In [1]:
from c2048log import Game, push

In [2]:
import torch
from torch import nn
import torch.optim as optim
import numpy as np

In [3]:
class NN2048(nn.Module):
    def __init__(self, input_size=16, filter1=128, filter2=512, filter3=1024, drop_prob=0.):
        super(NN2048, self).__init__()
        self.conv_a = nn.Conv2d(in_channels=input_size, out_channels=filter1, kernel_size=(2,1), padding=0)
        self.conv_b = nn.Conv2d(in_channels=input_size, out_channels=filter1, kernel_size=(1,2), padding=0)
        
        self.conv_aa = nn.Conv2d(in_channels=filter1, out_channels=filter2, kernel_size=(2,1), padding=0)
        self.conv_ab = nn.Conv2d(in_channels=filter1, out_channels=filter2, kernel_size=(1,2), padding=0)
        self.conv_ba = nn.Conv2d(in_channels=filter1, out_channels=filter2, kernel_size=(2,1), padding=0)
        self.conv_bb = nn.Conv2d(in_channels=filter1, out_channels=filter2, kernel_size=(1,2), padding=0)

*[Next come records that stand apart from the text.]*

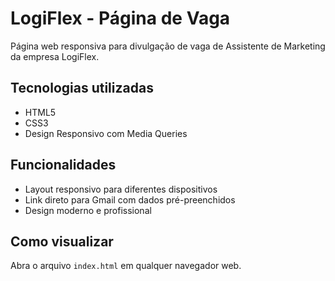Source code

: # LogiFlex - Página de Vaga

Página web responsiva para divulgação de vaga de Assistente de Marketing da empresa LogiFlex.

## Tecnologias utilizadas
- HTML5
- CSS3
- Design Responsivo com Media Queries

## Funcionalidades
- Layout responsivo para diferentes dispositivos
- Link direto para Gmail com dados pré-preenchidos
- Design moderno e profissional

## Como visualizar
Abra o arquivo `index.html` em qualquer navegador web.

        self.conv_aaa = nn.Conv2d(in_channels=filter2, out_channels=filter3, kernel_size=(2,1), padding=0)
        self.conv_aab = nn.Conv2d(in_channels=filter2, out_channels=filter3, kernel_size=(1,2), padding=0)
        self.conv_aba = nn.Conv2d(in_channels=filter2, out_channels=filter3, kernel_size=(2,1), padding=0)
        self.conv_abb = nn.Conv2d(in_channels=filter2, out_channels=filter3, kernel_size=(1,2), padding=0)

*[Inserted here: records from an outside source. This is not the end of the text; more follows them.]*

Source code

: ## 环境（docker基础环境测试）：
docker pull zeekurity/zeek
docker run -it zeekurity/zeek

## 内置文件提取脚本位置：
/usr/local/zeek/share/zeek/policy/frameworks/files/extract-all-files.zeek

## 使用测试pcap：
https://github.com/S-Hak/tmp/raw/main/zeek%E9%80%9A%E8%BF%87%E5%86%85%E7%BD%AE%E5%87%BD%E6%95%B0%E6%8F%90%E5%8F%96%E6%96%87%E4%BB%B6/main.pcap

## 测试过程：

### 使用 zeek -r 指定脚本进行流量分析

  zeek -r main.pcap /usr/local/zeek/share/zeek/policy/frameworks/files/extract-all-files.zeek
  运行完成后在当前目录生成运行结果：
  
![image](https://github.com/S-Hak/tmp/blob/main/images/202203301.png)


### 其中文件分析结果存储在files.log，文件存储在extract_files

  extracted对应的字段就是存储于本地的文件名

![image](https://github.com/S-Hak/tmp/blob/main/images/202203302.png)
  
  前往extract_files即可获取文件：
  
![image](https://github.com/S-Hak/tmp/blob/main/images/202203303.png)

        self.conv_baa = nn.Conv2d(in_channels=filter2, out_channels=filter3, kernel_size=(2,1), padding=0)
        self.conv_bab = nn.Conv2d(in_channels=filter2, out_channels=filter3, kernel_size=(1,2), padding=0)
        self.conv_bba = nn.Conv2d(in_channels=filter2, out_channels=filter3, kernel_size=(2,1), padding=0)
        self.conv_bbb = nn.Conv2d(in_channels=filter2, out_channels=filter3, kernel_size=(1,2), padding=0)
        
        self.relu = nn.ReLU()
        self.W_x = nn.Linear(input_size * 16, 1)
        self.W_a = nn.Linear(filter1 * 12, 1)
        self.W_b = nn.Linear(filter1 * 12, 1)

        self.W_aa = nn.Linear(filter2 * 8, 1)
        self.W_ab = nn.Linear(filter2 * 9, 1)
        self.W_ba = nn.Linear(filter2 * 9, 1)
        self.W_bb = nn.Linear(filter2 * 8, 1)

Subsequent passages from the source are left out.